Phyllis Newman, Tony Award-Winning Broadway Star, Is Dead at 86

by Mihir Zaveri (NY Times) 9/15/2019

The actress, who won a Tony in 1962 for her role in the musical “Subways Are for Sleeping,” also raised millions of dollars to help women in entertainment deal with health problems.

Phyllis Newman, the Tony Award-winning Broadway star who began her acting career as a child and, driven by her own later struggles with breast cancer, raised millions of dollars to help women in entertainment deal with serious health problems, died on Sunday at her home in Manhattan. She was 86.

Her death was confirmed by her daughter, Amanda Green.

Ms. Newman’s career would come to include acting, writing and directing roles in movies, television and on Broadway. Her wit drew many admirers, including the talk show host Johnny Carson, who invited her to be the first woman to guest host “The Tonight Show.”

But her acting career began in Atlantic City.

Ms. Newman’s mother, Rachel Newman, immigrated from Lithuania and worked as a fortune teller on the Atlantic City boardwalk. Her father, Sigmund Archur, came from Warsaw and was a hypnotist.

At age 4, Ms. Newman performed in a Carmen Miranda routine at hotels, Ms. Green said.

“We were just your ordinary all-American family trying to make a buck in the summer before the ‘big war,’” Ms. Newman recalled in her 1988 book, “Just in Time: Notes From My Life.”

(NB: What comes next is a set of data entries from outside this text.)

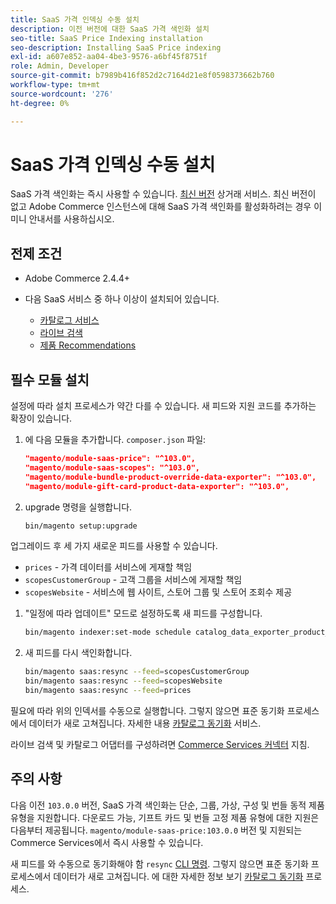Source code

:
```yaml
---
title: SaaS 가격 인덱싱 수동 설치
description: 이전 버전에 대한 SaaS 가격 색인화 설치
seo-title: SaaS Price Indexing installation
seo-description: Installing SaaS Price indexing
exl-id: a607e852-aa04-4be3-9576-a6bf45f8751f
role: Admin, Developer
source-git-commit: b7989b416f852d2c7164d21e8f0598373662b760
workflow-type: tm+mt
source-wordcount: '276'
ht-degree: 0%

---
```


# SaaS 가격 인덱싱 수동 설치

SaaS 가격 색인화는 즉시 사용할 수 있습니다. [최신 버전](index.md#Requirements) 상거래 서비스.
최신 버전이 없고 Adobe Commerce 인스턴스에 대해 SaaS 가격 색인화를 활성화하려는 경우 이 미니 안내서를 사용하십시오.

## 전제 조건

* Adobe Commerce 2.4.4+
* 다음 SaaS 서비스 중 하나 이상이 설치되어 있습니다.

   * [카탈로그 서비스](../catalog-service/overview.md)
   * [라이브 검색](../live-search/guide-overview.md)
   * [제품 Recommendations](../product-recommendations/guide-overview.md)

## 필수 모듈 설치

설정에 따라 설치 프로세스가 약간 다를 수 있습니다.
새 피드와 지원 코드를 추가하는 확장이 있습니다.

1. 에 다음 모듈을 추가합니다. `composer.json` 파일:

   ```json
   "magento/module-saas-price": "^103.0",
   "magento/module-saas-scopes": "^103.0",
   "magento/module-bundle-product-override-data-exporter": "^103.0",
   "magento/module-gift-card-product-data-exporter": "^103.0",
   ```

1. upgrade 명령을 실행합니다.

   ```bash
   bin/magento setup:upgrade
   ```

업그레이드 후 세 가지 새로운 피드를 사용할 수 있습니다.

* `prices` - 가격 데이터를 서비스에 게재할 책임
* `scopesCustomerGroup` - 고객 그룹을 서비스에 게재할 책임
* `scopesWebsite` - 서비스에 웹 사이트, 스토어 그룹 및 스토어 조회수 제공


1. &quot;일정에 따라 업데이트&quot; 모드로 설정하도록 새 피드를 구성합니다.

   ```bash
   bin/magento indexer:set-mode schedule catalog_data_exporter_product_prices scopes_customergroup_data_exporter scopes_website_data_exporter
   ```

1. 새 피드를 다시 색인화합니다.

   ```bash
   bin/magento saas:resync --feed=scopesCustomerGroup
   bin/magento saas:resync --feed=scopesWebsite
   bin/magento saas:resync --feed=prices
   ```

필요에 따라 위의 인덱서를 수동으로 실행합니다. 그렇지 않으면 표준 동기화 프로세스에서 데이터가 새로 고쳐집니다. 자세한 내용 [카탈로그 동기화](../landing/catalog-sync.md) 서비스.


라이브 검색 및 카탈로그 어댑터를 구성하려면 [Commerce Services 커넥터](https://experienceleague.adobe.com/docs/commerce-merchant-services/user-guides/integration-services/saas.html) 지침.

## 주의 사항

다음 이전 `103.0.0` 버전, SaaS 가격 색인화는 단순, 그룹, 가상, 구성 및 번들 동적 제품 유형을 지원합니다.
다운로드 가능, 기프트 카드 및 번들 고정 제품 유형에 대한 지원은 다음부터 제공됩니다. `magento/module-saas-price:103.0.0` 버전 및 지원되는 Commerce Services에서 즉시 사용할 수 있습니다.

새 피드를 와 수동으로 동기화해야 함 `resync` [CLI 명령](../landing/catalog-sync.md#resynccmdline). 그렇지 않으면 표준 동기화 프로세스에서 데이터가 새로 고쳐집니다. 에 대한 자세한 정보 보기 [카탈로그 동기화](../landing/catalog-sync.md) 프로세스.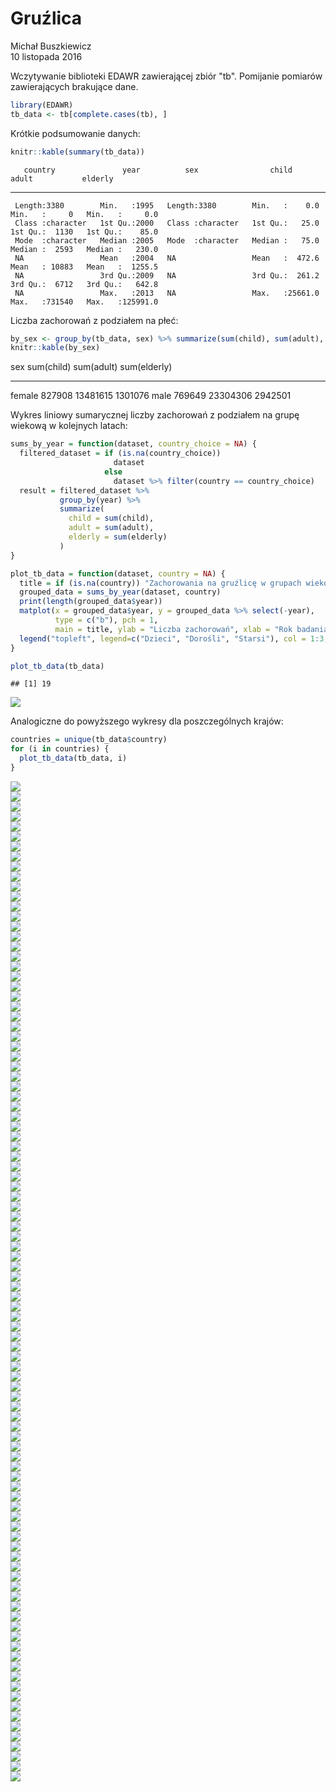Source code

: # Gruźlica
Michał Buszkiewicz  
10 listopada 2016  



Wczytywanie biblioteki EDAWR zawierającej zbiór "tb". Pomijanie pomiarów zawierających brakujące dane.

```r
library(EDAWR)
tb_data <- tb[complete.cases(tb), ]
```

Krótkie podsumowanie danych:

```r
knitr::kable(summary(tb_data))
```

       country               year          sex                child             adult           elderly       
---  -----------------  -------------  -----------------  ----------------  ---------------  -----------------
     Length:3380        Min.   :1995   Length:3380        Min.   :    0.0   Min.   :     0   Min.   :     0.0 
     Class :character   1st Qu.:2000   Class :character   1st Qu.:   25.0   1st Qu.:  1130   1st Qu.:    85.0 
     Mode  :character   Median :2005   Mode  :character   Median :   75.0   Median :  2593   Median :   230.0 
     NA                 Mean   :2004   NA                 Mean   :  472.6   Mean   : 10883   Mean   :  1255.5 
     NA                 3rd Qu.:2009   NA                 3rd Qu.:  261.2   3rd Qu.:  6712   3rd Qu.:   642.8 
     NA                 Max.   :2013   NA                 Max.   :25661.0   Max.   :731540   Max.   :125991.0 

Liczba zachorowań z podziałem na płeć:

```r
by_sex <- group_by(tb_data, sex) %>% summarize(sum(child), sum(adult), sum(elderly))
knitr::kable(by_sex)
```



sex       sum(child)   sum(adult)   sum(elderly)
-------  -----------  -----------  -------------
female        827908     13481615        1301076
male          769649     23304306        2942501

Wykres liniowy sumarycznej liczby zachorowań z podziałem na grupę wiekową w kolejnych latach:

```r
sums_by_year = function(dataset, country_choice = NA) {
  filtered_dataset = if (is.na(country_choice))
                       dataset
                     else
                       dataset %>% filter(country == country_choice)
  result = filtered_dataset %>%
           group_by(year) %>%
           summarize(
             child = sum(child),
             adult = sum(adult),
             elderly = sum(elderly)
           )
}

plot_tb_data = function(dataset, country = NA) {
  title = if (is.na(country)) "Zachorowania na gruźlicę w grupach wiekowych" else country
  grouped_data = sums_by_year(dataset, country)
  print(length(grouped_data$year))
  matplot(x = grouped_data$year, y = grouped_data %>% select(-year),
          type = c("b"), pch = 1,
          main = title, ylab = "Liczba zachorowań", xlab = "Rok badania")
  legend("topleft", legend=c("Dzieci", "Dorośli", "Starsi"), col = 1:3, pch = 1)
}

plot_tb_data(tb_data)
```

```
## [1] 19
```

<img src="gruzlica_files/figure-html/unnamed-chunk-4-1.png" style="display: block; margin: auto;" />

Analogiczne do powyższego wykresy dla poszczególnych krajów:

```r
countries = unique(tb_data$country)
for (i in countries) {
  plot_tb_data(tb_data, i)
}
```

<img src="gruzlica_files/figure-html/unnamed-chunk-5-1.png" style="display: block; margin: auto;" /><img src="gruzlica_files/figure-html/unnamed-chunk-5-2.png" style="display: block; margin: auto;" /><img src="gruzlica_files/figure-html/unnamed-chunk-5-3.png" style="display: block; margin: auto;" /><img src="gruzlica_files/figure-html/unnamed-chunk-5-4.png" style="display: block; margin: auto;" /><img src="gruzlica_files/figure-html/unnamed-chunk-5-5.png" style="display: block; margin: auto;" /><img src="gruzlica_files/figure-html/unnamed-chunk-5-6.png" style="display: block; margin: auto;" /><img src="gruzlica_files/figure-html/unnamed-chunk-5-7.png" style="display: block; margin: auto;" /><img src="gruzlica_files/figure-html/unnamed-chunk-5-8.png" style="display: block; margin: auto;" /><img src="gruzlica_files/figure-html/unnamed-chunk-5-9.png" style="display: block; margin: auto;" /><img src="gruzlica_files/figure-html/unnamed-chunk-5-10.png" style="display: block; margin: auto;" /><img src="gruzlica_files/figure-html/unnamed-chunk-5-11.png" style="display: block; margin: auto;" /><img src="gruzlica_files/figure-html/unnamed-chunk-5-12.png" style="display: block; margin: auto;" /><img src="gruzlica_files/figure-html/unnamed-chunk-5-13.png" style="display: block; margin: auto;" /><img src="gruzlica_files/figure-html/unnamed-chunk-5-14.png" style="display: block; margin: auto;" /><img src="gruzlica_files/figure-html/unnamed-chunk-5-15.png" style="display: block; margin: auto;" /><img src="gruzlica_files/figure-html/unnamed-chunk-5-16.png" style="display: block; margin: auto;" /><img src="gruzlica_files/figure-html/unnamed-chunk-5-17.png" style="display: block; margin: auto;" /><img src="gruzlica_files/figure-html/unnamed-chunk-5-18.png" style="display: block; margin: auto;" /><img src="gruzlica_files/figure-html/unnamed-chunk-5-19.png" style="display: block; margin: auto;" /><img src="gruzlica_files/figure-html/unnamed-chunk-5-20.png" style="display: block; margin: auto;" /><img src="gruzlica_files/figure-html/unnamed-chunk-5-21.png" style="display: block; margin: auto;" /><img src="gruzlica_files/figure-html/unnamed-chunk-5-22.png" style="display: block; margin: auto;" /><img src="gruzlica_files/figure-html/unnamed-chunk-5-23.png" style="display: block; margin: auto;" /><img src="gruzlica_files/figure-html/unnamed-chunk-5-24.png" style="display: block; margin: auto;" /><img src="gruzlica_files/figure-html/unnamed-chunk-5-25.png" style="display: block; margin: auto;" /><img src="gruzlica_files/figure-html/unnamed-chunk-5-26.png" style="display: block; margin: auto;" /><img src="gruzlica_files/figure-html/unnamed-chunk-5-27.png" style="display: block; margin: auto;" /><img src="gruzlica_files/figure-html/unnamed-chunk-5-28.png" style="display: block; margin: auto;" /><img src="gruzlica_files/figure-html/unnamed-chunk-5-29.png" style="display: block; margin: auto;" /><img src="gruzlica_files/figure-html/unnamed-chunk-5-30.png" style="display: block; margin: auto;" /><img src="gruzlica_files/figure-html/unnamed-chunk-5-31.png" style="display: block; margin: auto;" /><img src="gruzlica_files/figure-html/unnamed-chunk-5-32.png" style="display: block; margin: auto;" /><img src="gruzlica_files/figure-html/unnamed-chunk-5-33.png" style="display: block; margin: auto;" /><img src="gruzlica_files/figure-html/unnamed-chunk-5-34.png" style="display: block; margin: auto;" /><img src="gruzlica_files/figure-html/unnamed-chunk-5-35.png" style="display: block; margin: auto;" /><img src="gruzlica_files/figure-html/unnamed-chunk-5-36.png" style="display: block; margin: auto;" /><img src="gruzlica_files/figure-html/unnamed-chunk-5-37.png" style="display: block; margin: auto;" /><img src="gruzlica_files/figure-html/unnamed-chunk-5-38.png" style="display: block; margin: auto;" /><img src="gruzlica_files/figure-html/unnamed-chunk-5-39.png" style="display: block; margin: auto;" /><img src="gruzlica_files/figure-html/unnamed-chunk-5-40.png" style="display: block; margin: auto;" /><img src="gruzlica_files/figure-html/unnamed-chunk-5-41.png" style="display: block; margin: auto;" /><img src="gruzlica_files/figure-html/unnamed-chunk-5-42.png" style="display: block; margin: auto;" /><img src="gruzlica_files/figure-html/unnamed-chunk-5-43.png" style="display: block; margin: auto;" /><img src="gruzlica_files/figure-html/unnamed-chunk-5-44.png" style="display: block; margin: auto;" /><img src="gruzlica_files/figure-html/unnamed-chunk-5-45.png" style="display: block; margin: auto;" /><img src="gruzlica_files/figure-html/unnamed-chunk-5-46.png" style="display: block; margin: auto;" /><img src="gruzlica_files/figure-html/unnamed-chunk-5-47.png" style="display: block; margin: auto;" /><img src="gruzlica_files/figure-html/unnamed-chunk-5-48.png" style="display: block; margin: auto;" /><img src="gruzlica_files/figure-html/unnamed-chunk-5-49.png" style="display: block; margin: auto;" /><img src="gruzlica_files/figure-html/unnamed-chunk-5-50.png" style="display: block; margin: auto;" /><img src="gruzlica_files/figure-html/unnamed-chunk-5-51.png" style="display: block; margin: auto;" /><img src="gruzlica_files/figure-html/unnamed-chunk-5-52.png" style="display: block; margin: auto;" /><img src="gruzlica_files/figure-html/unnamed-chunk-5-53.png" style="display: block; margin: auto;" /><img src="gruzlica_files/figure-html/unnamed-chunk-5-54.png" style="display: block; margin: auto;" /><img src="gruzlica_files/figure-html/unnamed-chunk-5-55.png" style="display: block; margin: auto;" /><img src="gruzlica_files/figure-html/unnamed-chunk-5-56.png" style="display: block; margin: auto;" /><img src="gruzlica_files/figure-html/unnamed-chunk-5-57.png" style="display: block; margin: auto;" /><img src="gruzlica_files/figure-html/unnamed-chunk-5-58.png" style="display: block; margin: auto;" /><img src="gruzlica_files/figure-html/unnamed-chunk-5-59.png" style="display: block; margin: auto;" /><img src="gruzlica_files/figure-html/unnamed-chunk-5-60.png" style="display: block; margin: auto;" /><img src="gruzlica_files/figure-html/unnamed-chunk-5-61.png" style="display: block; margin: auto;" /><img src="gruzlica_files/figure-html/unnamed-chunk-5-62.png" style="display: block; margin: auto;" /><img src="gruzlica_files/figure-html/unnamed-chunk-5-63.png" style="display: block; margin: auto;" /><img src="gruzlica_files/figure-html/unnamed-chunk-5-64.png" style="display: block; margin: auto;" /><img src="gruzlica_files/figure-html/unnamed-chunk-5-65.png" style="display: block; margin: auto;" /><img src="gruzlica_files/figure-html/unnamed-chunk-5-66.png" style="display: block; margin: auto;" /><img src="gruzlica_files/figure-html/unnamed-chunk-5-67.png" style="display: block; margin: auto;" /><img src="gruzlica_files/figure-html/unnamed-chunk-5-68.png" style="display: block; margin: auto;" /><img src="gruzlica_files/figure-html/unnamed-chunk-5-69.png" style="display: block; margin: auto;" /><img src="gruzlica_files/figure-html/unnamed-chunk-5-70.png" style="display: block; margin: auto;" /><img src="gruzlica_files/figure-html/unnamed-chunk-5-71.png" style="display: block; margin: auto;" /><img src="gruzlica_files/figure-html/unnamed-chunk-5-72.png" style="display: block; margin: auto;" /><img src="gruzlica_files/figure-html/unnamed-chunk-5-73.png" style="display: block; margin: auto;" /><img src="gruzlica_files/figure-html/unnamed-chunk-5-74.png" style="display: block; margin: auto;" /><img src="gruzlica_files/figure-html/unnamed-chunk-5-75.png" style="display: block; margin: auto;" /><img src="gruzlica_files/figure-html/unnamed-chunk-5-76.png" style="display: block; margin: auto;" /><img src="gruzlica_files/figure-html/unnamed-chunk-5-77.png" style="display: block; margin: auto;" /><img src="gruzlica_files/figure-html/unnamed-chunk-5-78.png" style="display: block; margin: auto;" /><img src="gruzlica_files/figure-html/unnamed-chunk-5-79.png" style="display: block; margin: auto;" /><img src="gruzlica_files/figure-html/unnamed-chunk-5-80.png" style="display: block; margin: auto;" /><img src="gruzlica_files/figure-html/unnamed-chunk-5-81.png" style="display: block; margin: auto;" /><img src="gruzlica_files/figure-html/unnamed-chunk-5-82.png" style="display: block; margin: auto;" /><img src="gruzlica_files/figure-html/unnamed-chunk-5-83.png" style="display: block; margin: auto;" /><img src="gruzlica_files/figure-html/unnamed-chunk-5-84.png" style="display: block; margin: auto;" /><img src="gruzlica_files/figure-html/unnamed-chunk-5-85.png" style="display: block; margin: auto;" /><img src="gruzlica_files/figure-html/unnamed-chunk-5-86.png" style="display: block; margin: auto;" /><img src="gruzlica_files/figure-html/unnamed-chunk-5-87.png" style="display: block; margin: auto;" /><img src="gruzlica_files/figure-html/unnamed-chunk-5-88.png" style="display: block; margin: auto;" /><img src="gruzlica_files/figure-html/unnamed-chunk-5-89.png" style="display: block; margin: auto;" /><img src="gruzlica_files/figure-html/unnamed-chunk-5-90.png" style="display: block; margin: auto;" /><img src="gruzlica_files/figure-html/unnamed-chunk-5-91.png" style="display: block; margin: auto;" /><img src="gruzlica_files/figure-html/unnamed-chunk-5-92.png" style="display: block; margin: auto;" /><img src="gruzlica_files/figure-html/unnamed-chunk-5-93.png" style="display: block; margin: auto;" /><img src="gruzlica_files/figure-html/unnamed-chunk-5-94.png" style="display: block; margin: auto;" /><img src="gruzlica_files/figure-html/unnamed-chunk-5-95.png" style="display: block; margin: auto;" /><img src="gruzlica_files/figure-html/unnamed-chunk-5-96.png" style="display: block; margin: auto;" /><img src="gruzlica_files/figure-html/unnamed-chunk-5-97.png" style="display: block; margin: auto;" /><img src="gruzlica_files/figure-html/unnamed-chunk-5-98.png" style="display: block; margin: auto;" /><img src="gruzlica_files/figure-html/unnamed-chunk-5-99.png" style="display: block; margin: auto;" /><img src="gruzlica_files/figure-html/unnamed-chunk-5-100.png" style="display: block; margin: auto;" />
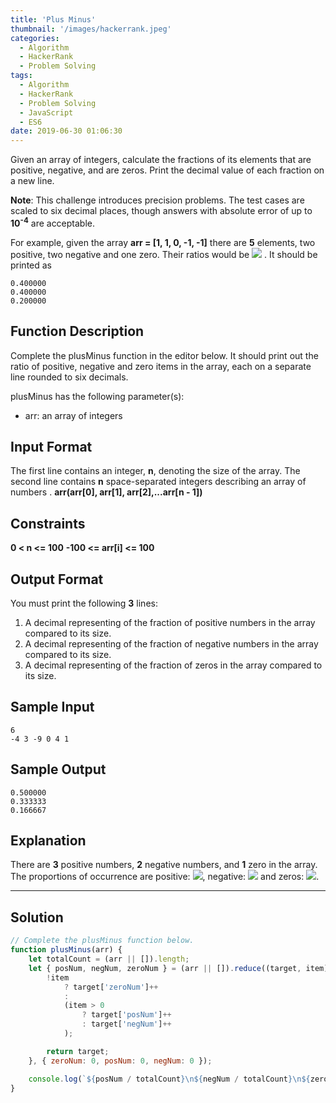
 ```yaml
---
title: 'Plus Minus'
thumbnail: '/images/hackerrank.jpeg'
categories:
  - Algorithm
  - HackerRank
  - Problem Solving
tags:
  - Algorithm
  - HackerRank
  - Problem Solving
  - JavaScript
  - ES6
date: 2019-06-30 01:06:30
---
```


Given an array of integers, calculate the fractions of its elements that are positive, negative, and are zeros. Print the decimal value of each fraction on a new line.

**Note**: This challenge introduces precision problems. The test cases are scaled to six decimal places, though answers with absolute error of up to **10<sup>-4</sup>** are acceptable.

<!-- more -->

For example, given the array **arr = [1, 1, 0, -1, -1]** there are **5** elements, two positive, two negative and one zero. Their ratios would be ![](https://latex.codecogs.com/gif.latex?\frac{2}{5}&space;=&space;0.400000,\frac{2}{5}&space;=&space;0.400000&space;and&space;\frac{1}{5}&space;=&space;0.200000)
. It should be printed as

```
0.400000
0.400000
0.200000
```

## Function Description
            
Complete the plusMinus function in the editor below. It should print out the ratio of positive, negative and zero items in the array, each on a separate line rounded to six decimals.

plusMinus has the following parameter(s):

- arr: an array of integers

## Input Format

The first line contains an integer, **n**, denoting the size of the array. 
The second line contains **n** space-separated integers describing an array of numbers .
**arr(arr[0], arr[1], arr[2],...arr[n - 1])**

## Constraints 

**0 < n <= 100**
**-100 <= arr[i] <= 100**

## Output Format

You must print the following **3** lines:

1. A decimal representing of the fraction of positive numbers in the array compared to its size.
2. A decimal representing of the fraction of negative numbers in the array compared to its size.
3. A decimal representing of the fraction of zeros in the array compared to its size.

## Sample Input

```
6
-4 3 -9 0 4 1
```

## Sample Output

```
0.500000
0.333333
0.166667
```

## Explanation

There are **3** positive numbers, **2** negative numbers, and **1** zero in the array. <br/>
The proportions of occurrence are positive: ![](https://latex.codecogs.com/gif.latex?\frac{3}{6}&space;=&space;0.500000), negative: ![](https://latex.codecogs.com/gif.latex?\frac{2}{6}&space;=&space;0.333333) and zeros: ![](https://latex.codecogs.com/gif.latex?\frac{1}{6}&space;=&space;0.166667).

---

## Solution

```javascript
// Complete the plusMinus function below.
function plusMinus(arr) {
    let totalCount = (arr || []).length;
    let { posNum, negNum, zeroNum } = (arr || []).reduce((target, item) => {
        !item
            ? target['zeroNum']++
            :
            (item > 0
                ? target['posNum']++
                : target['negNum']++
            );

        return target;
    }, { zeroNum: 0, posNum: 0, negNum: 0 });

    console.log(`${posNum / totalCount}\n${negNum / totalCount}\n${zeroNum / totalCount}`);
}
```
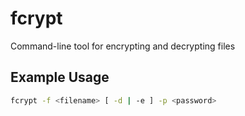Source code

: # fcrypt

Command-line tool for encrypting and decrypting files

## Example Usage

```sh
fcrypt -f <filename> [ -d | -e ] -p <password>
```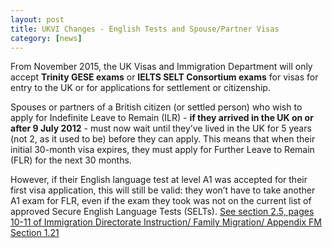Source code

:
 ```yaml
---
layout: post
title: UKVI Changes - English Tests and Spouse/Partner Visas
category: [news]
---
```

 

From November 2015, the UK Visas and Immigration Department will only accept **Trinity GESE exams** or **IELTS SELT Consortium exams** for visas for entry to the UK or for applications for settlement or citizenship.

Spouses or partners of a British citizen (or settled person) who wish to apply for Indefinite Leave to Remain (ILR) - **if they arrived in the UK on or after 9 July 2012** - must now wait until they’ve lived in the UK for 5 years (not 2, as it used to be) before they can apply.  This means that when their initial 30-month visa expires, they must apply for Further Leave to Remain (FLR) for the next 30 months.

However, if their English language test at level A1 was accepted for their first visa application, this will still be valid: they won’t have to take another A1 exam for FLR, even if the exam they took was not on the current list of approved Secure English Language Tests (SELTs). [See section 2.5, pages 10-11 of Immigration Directorate Instruction/ Family Migration/ Appendix FM Section 1.21 ](http://bit.ly/1OuMg60)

Ms. Newman got her start on Broadway as Judy Holliday’s understudy in “Bells Are Ringing.”

In 1960, she married the lyricist and playwright Adolph Green. Mr. Green died in 2002. She is survived by their two children: Ms. Green, 55, is a Broadway lyricist and composer, and Adam Green, 58, is a theater critic and writer.

Ms. Green said her parents were the inspiration for her and her brother’s careers. “We saw how much fun they were having, doing what they were doing,” she said.

Ms. Newman won a Tony in 1962 for her supporting role in the musical “Subways Are for Sleeping,” which featured a book and lyrics written by her husband and his regular collaborator, Betty Comden.

Ms. Newman spent the entire musical in a bath towel. And in winning the Tony, she bested Barbra Streisand in her breakthrough role.

Jack Viertel, a senior vice president at Jujamcyn Theaters and the author of “The Secret Life of the American Musical: How Broadway Shows Are Built,” described Ms. Newman as “a little bit outlandish, a little bit unpredictable.”

“That sort of gave her a unique quality in the realm of how youngish women were treated in the ’60s onstage,” he said.

The night Ms. Newman won the Tony, she was seated next to the producer David Merrick, who, she recalled in a 2004 interview with The New York Times, “turned to me and said, ‘I voted for Barbra Streisand.’ And then they announced my name. It was one of the sweetest moments in life.”

Her other Broadway appearances included “The Prisoner of Second Avenue” and “The Apple Tree.” In 1979, Ms. Newman starred in a one-woman show, “The Madwoman of Central Park West,” which she wrote with Arthur Laurents.

She appeared in the television series “Coming of Age” and the soap opera “One Life to Live,” and was nominated for another Tony in 1987 for playing Aunt Blanche in Neil Simon’s “Broadway Bound.”

Ms. Green said Ms. Newman had received a diagnosis of breast cancer more than 30 years ago.

In 1995, Ms. Newman founded the Phyllis Newman Women’s Health Initiative, a program of the Actors Fund of America. She would raise millions of dollars as part of the fund, and her efforts earned her a special Tony, the Isabelle Stevenson Award, in 2009.